Task directions: Output the listing below verbatim, from its first line to its last.

Task material:
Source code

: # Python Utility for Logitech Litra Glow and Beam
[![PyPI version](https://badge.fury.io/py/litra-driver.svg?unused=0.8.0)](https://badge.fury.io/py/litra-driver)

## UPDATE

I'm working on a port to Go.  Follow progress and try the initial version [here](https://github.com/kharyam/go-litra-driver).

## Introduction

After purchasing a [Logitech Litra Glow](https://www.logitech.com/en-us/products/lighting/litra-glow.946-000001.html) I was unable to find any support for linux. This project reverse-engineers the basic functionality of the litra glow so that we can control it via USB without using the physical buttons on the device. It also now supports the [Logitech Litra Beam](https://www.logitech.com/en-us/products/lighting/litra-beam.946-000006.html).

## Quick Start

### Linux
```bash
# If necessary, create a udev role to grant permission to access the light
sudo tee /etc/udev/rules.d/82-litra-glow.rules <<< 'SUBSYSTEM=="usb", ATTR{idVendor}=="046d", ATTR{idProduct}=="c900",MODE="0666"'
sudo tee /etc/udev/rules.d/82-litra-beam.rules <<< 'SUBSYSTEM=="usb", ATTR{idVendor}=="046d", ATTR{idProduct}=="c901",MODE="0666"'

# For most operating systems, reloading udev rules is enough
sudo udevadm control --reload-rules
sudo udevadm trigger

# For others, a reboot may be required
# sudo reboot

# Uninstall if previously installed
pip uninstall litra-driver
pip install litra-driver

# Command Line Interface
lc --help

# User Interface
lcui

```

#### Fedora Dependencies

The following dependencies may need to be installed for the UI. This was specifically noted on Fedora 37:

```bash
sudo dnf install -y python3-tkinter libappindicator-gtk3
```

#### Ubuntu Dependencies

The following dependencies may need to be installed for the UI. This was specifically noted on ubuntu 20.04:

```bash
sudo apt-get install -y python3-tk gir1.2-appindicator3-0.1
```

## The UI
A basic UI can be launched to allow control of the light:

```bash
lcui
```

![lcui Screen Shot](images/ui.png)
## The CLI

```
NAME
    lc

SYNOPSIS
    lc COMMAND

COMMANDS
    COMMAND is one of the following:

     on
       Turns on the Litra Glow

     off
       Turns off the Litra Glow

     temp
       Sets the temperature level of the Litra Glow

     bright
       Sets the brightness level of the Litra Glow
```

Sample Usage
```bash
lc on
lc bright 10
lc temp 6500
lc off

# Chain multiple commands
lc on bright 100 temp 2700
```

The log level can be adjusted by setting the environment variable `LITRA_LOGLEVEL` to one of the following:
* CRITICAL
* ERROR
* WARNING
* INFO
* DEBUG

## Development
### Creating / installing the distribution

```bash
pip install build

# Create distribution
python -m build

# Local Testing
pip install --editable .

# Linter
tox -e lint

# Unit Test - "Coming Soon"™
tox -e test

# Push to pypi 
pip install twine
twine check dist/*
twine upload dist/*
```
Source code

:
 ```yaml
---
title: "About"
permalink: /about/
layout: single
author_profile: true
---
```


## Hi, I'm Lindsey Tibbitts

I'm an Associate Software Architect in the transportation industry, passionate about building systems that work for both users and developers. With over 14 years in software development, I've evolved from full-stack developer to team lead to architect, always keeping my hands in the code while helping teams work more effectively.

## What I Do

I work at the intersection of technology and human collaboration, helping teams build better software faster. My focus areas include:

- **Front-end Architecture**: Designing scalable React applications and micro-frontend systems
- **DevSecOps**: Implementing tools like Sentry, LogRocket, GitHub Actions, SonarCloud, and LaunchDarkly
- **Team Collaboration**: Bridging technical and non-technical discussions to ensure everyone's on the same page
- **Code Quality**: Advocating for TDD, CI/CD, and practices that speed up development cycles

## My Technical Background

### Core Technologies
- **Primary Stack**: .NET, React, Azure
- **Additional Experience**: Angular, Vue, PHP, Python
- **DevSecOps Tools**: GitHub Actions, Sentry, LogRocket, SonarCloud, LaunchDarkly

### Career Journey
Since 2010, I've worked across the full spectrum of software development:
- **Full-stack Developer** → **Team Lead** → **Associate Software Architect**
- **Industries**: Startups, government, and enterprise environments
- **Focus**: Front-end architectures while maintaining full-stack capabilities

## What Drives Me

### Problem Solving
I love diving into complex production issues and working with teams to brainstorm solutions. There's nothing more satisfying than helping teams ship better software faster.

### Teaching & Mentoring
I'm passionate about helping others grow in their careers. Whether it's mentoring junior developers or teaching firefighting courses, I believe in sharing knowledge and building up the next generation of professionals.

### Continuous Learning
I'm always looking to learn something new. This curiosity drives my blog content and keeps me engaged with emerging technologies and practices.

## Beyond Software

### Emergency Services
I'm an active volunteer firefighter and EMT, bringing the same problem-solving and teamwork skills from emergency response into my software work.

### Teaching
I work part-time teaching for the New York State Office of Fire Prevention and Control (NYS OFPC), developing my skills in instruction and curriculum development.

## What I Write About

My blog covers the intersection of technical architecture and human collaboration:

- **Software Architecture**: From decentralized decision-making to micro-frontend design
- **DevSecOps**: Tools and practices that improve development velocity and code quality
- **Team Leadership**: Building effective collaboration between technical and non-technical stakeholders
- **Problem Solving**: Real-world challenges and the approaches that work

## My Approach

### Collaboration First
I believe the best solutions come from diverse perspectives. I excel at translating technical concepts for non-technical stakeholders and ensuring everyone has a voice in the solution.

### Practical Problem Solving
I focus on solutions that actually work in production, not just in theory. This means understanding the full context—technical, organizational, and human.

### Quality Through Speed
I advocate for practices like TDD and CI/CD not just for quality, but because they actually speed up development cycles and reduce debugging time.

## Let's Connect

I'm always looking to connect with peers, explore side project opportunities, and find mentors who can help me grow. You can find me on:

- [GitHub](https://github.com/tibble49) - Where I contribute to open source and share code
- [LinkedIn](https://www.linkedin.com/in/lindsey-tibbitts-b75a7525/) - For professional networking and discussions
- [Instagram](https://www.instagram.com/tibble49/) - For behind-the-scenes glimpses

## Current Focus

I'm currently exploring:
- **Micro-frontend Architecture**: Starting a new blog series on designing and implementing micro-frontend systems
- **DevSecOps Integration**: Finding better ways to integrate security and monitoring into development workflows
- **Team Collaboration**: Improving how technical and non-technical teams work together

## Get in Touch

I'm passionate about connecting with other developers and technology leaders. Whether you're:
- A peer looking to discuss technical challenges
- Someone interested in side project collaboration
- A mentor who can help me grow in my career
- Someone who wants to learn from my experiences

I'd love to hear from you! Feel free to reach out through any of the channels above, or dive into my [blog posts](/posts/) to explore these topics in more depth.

Output:
Source code

: # Python Utility for Logitech Litra Glow and Beam
[![PyPI version](https://badge.fury.io/py/litra-driver.svg?unused=0.8.0)](https://badge.fury.io/py/litra-driver)

## UPDATE

I'm working on a port to Go.  Follow progress and try the initial version [here](https://github.com/kharyam/go-litra-driver).

## Introduction

After purchasing a [Logitech Litra Glow](https://www.logitech.com/en-us/products/lighting/litra-glow.946-000001.html) I was unable to find any support for linux. This project reverse-engineers the basic functionality of the litra glow so that we can control it via USB without using the physical buttons on the device. It also now supports the [Logitech Litra Beam](https://www.logitech.com/en-us/products/lighting/litra-beam.946-000006.html).

## Quick Start

### Linux
```bash
# If necessary, create a udev role to grant permission to access the light
sudo tee /etc/udev/rules.d/82-litra-glow.rules <<< 'SUBSYSTEM=="usb", ATTR{idVendor}=="046d", ATTR{idProduct}=="c900",MODE="0666"'
sudo tee /etc/udev/rules.d/82-litra-beam.rules <<< 'SUBSYSTEM=="usb", ATTR{idVendor}=="046d", ATTR{idProduct}=="c901",MODE="0666"'

# For most operating systems, reloading udev rules is enough
sudo udevadm control --reload-rules
sudo udevadm trigger

# For others, a reboot may be required
# sudo reboot

# Uninstall if previously installed
pip uninstall litra-driver
pip install litra-driver

# Command Line Interface
lc --help

# User Interface
lcui

```

#### Fedora Dependencies

The following dependencies may need to be installed for the UI. This was specifically noted on Fedora 37:

```bash
sudo dnf install -y python3-tkinter libappindicator-gtk3
```

#### Ubuntu Dependencies

The following dependencies may need to be installed for the UI. This was specifically noted on ubuntu 20.04:

```bash
sudo apt-get install -y python3-tk gir1.2-appindicator3-0.1
```

## The UI
A basic UI can be launched to allow control of the light:

```bash
lcui
```

![lcui Screen Shot](images/ui.png)
## The CLI

```
NAME
    lc

SYNOPSIS
    lc COMMAND

COMMANDS
    COMMAND is one of the following:

     on
       Turns on the Litra Glow

     off
       Turns off the Litra Glow

     temp
       Sets the temperature level of the Litra Glow

     bright
       Sets the brightness level of the Litra Glow
```

Sample Usage
```bash
lc on
lc bright 10
lc temp 6500
lc off

# Chain multiple commands
lc on bright 100 temp 2700
```

The log level can be adjusted by setting the environment variable `LITRA_LOGLEVEL` to one of the following:
* CRITICAL
* ERROR
* WARNING
* INFO
* DEBUG

## Development
### Creating / installing the distribution

```bash
pip install build

# Create distribution
python -m build

# Local Testing
pip install --editable .

# Linter
tox -e lint

# Unit Test - "Coming Soon"™
tox -e test

# Push to pypi 
pip install twine
twine check dist/*
twine upload dist/*
```
Source code

:
 ```yaml
---
title: "About"
permalink: /about/
layout: single
author_profile: true
---
```


## Hi, I'm Lindsey Tibbitts

I'm an Associate Software Architect in the transportation industry, passionate about building systems that work for both users and developers. With over 14 years in software development, I've evolved from full-stack developer to team lead to architect, always keeping my hands in the code while helping teams work more effectively.

## What I Do

I work at the intersection of technology and human collaboration, helping teams build better software faster. My focus areas include:

- **Front-end Architecture**: Designing scalable React applications and micro-frontend systems
- **DevSecOps**: Implementing tools like Sentry, LogRocket, GitHub Actions, SonarCloud, and LaunchDarkly
- **Team Collaboration**: Bridging technical and non-technical discussions to ensure everyone's on the same page
- **Code Quality**: Advocating for TDD, CI/CD, and practices that speed up development cycles

## My Technical Background

### Core Technologies
- **Primary Stack**: .NET, React, Azure
- **Additional Experience**: Angular, Vue, PHP, Python
- **DevSecOps Tools**: GitHub Actions, Sentry, LogRocket, SonarCloud, LaunchDarkly

### Career Journey
Since 2010, I've worked across the full spectrum of software development:
- **Full-stack Developer** → **Team Lead** → **Associate Software Architect**
- **Industries**: Startups, government, and enterprise environments
- **Focus**: Front-end architectures while maintaining full-stack capabilities

## What Drives Me

### Problem Solving
I love diving into complex production issues and working with teams to brainstorm solutions. There's nothing more satisfying than helping teams ship better software faster.

### Teaching & Mentoring
I'm passionate about helping others grow in their careers. Whether it's mentoring junior developers or teaching firefighting courses, I believe in sharing knowledge and building up the next generation of professionals.

### Continuous Learning
I'm always looking to learn something new. This curiosity drives my blog content and keeps me engaged with emerging technologies and practices.

## Beyond Software

### Emergency Services
I'm an active volunteer firefighter and EMT, bringing the same problem-solving and teamwork skills from emergency response into my software work.

### Teaching
I work part-time teaching for the New York State Office of Fire Prevention and Control (NYS OFPC), developing my skills in instruction and curriculum development.

## What I Write About

My blog covers the intersection of technical architecture and human collaboration:

- **Software Architecture**: From decentralized decision-making to micro-frontend design
- **DevSecOps**: Tools and practices that improve development velocity and code quality
- **Team Leadership**: Building effective collaboration between technical and non-technical stakeholders
- **Problem Solving**: Real-world challenges and the approaches that work

## My Approach

### Collaboration First
I believe the best solutions come from diverse perspectives. I excel at translating technical concepts for non-technical stakeholders and ensuring everyone has a voice in the solution.

### Practical Problem Solving
I focus on solutions that actually work in production, not just in theory. This means understanding the full context—technical, organizational, and human.

### Quality Through Speed
I advocate for practices like TDD and CI/CD not just for quality, but because they actually speed up development cycles and reduce debugging time.

## Let's Connect

I'm always looking to connect with peers, explore side project opportunities, and find mentors who can help me grow. You can find me on:

- [GitHub](https://github.com/tibble49) - Where I contribute to open source and share code
- [LinkedIn](https://www.linkedin.com/in/lindsey-tibbitts-b75a7525/) - For professional networking and discussions
- [Instagram](https://www.instagram.com/tibble49/) - For behind-the-scenes glimpses

## Current Focus

I'm currently exploring:
- **Micro-frontend Architecture**: Starting a new blog series on designing and implementing micro-frontend systems
- **DevSecOps Integration**: Finding better ways to integrate security and monitoring into development workflows
- **Team Collaboration**: Improving how technical and non-technical teams work together

## Get in Touch

I'm passionate about connecting with other developers and technology leaders. Whether you're:
- A peer looking to discuss technical challenges
- Someone interested in side project collaboration
- A mentor who can help me grow in my career
- Someone who wants to learn from my experiences

I'd love to hear from you! Feel free to reach out through any of the channels above, or dive into my [blog posts](/posts/) to explore these topics in more depth.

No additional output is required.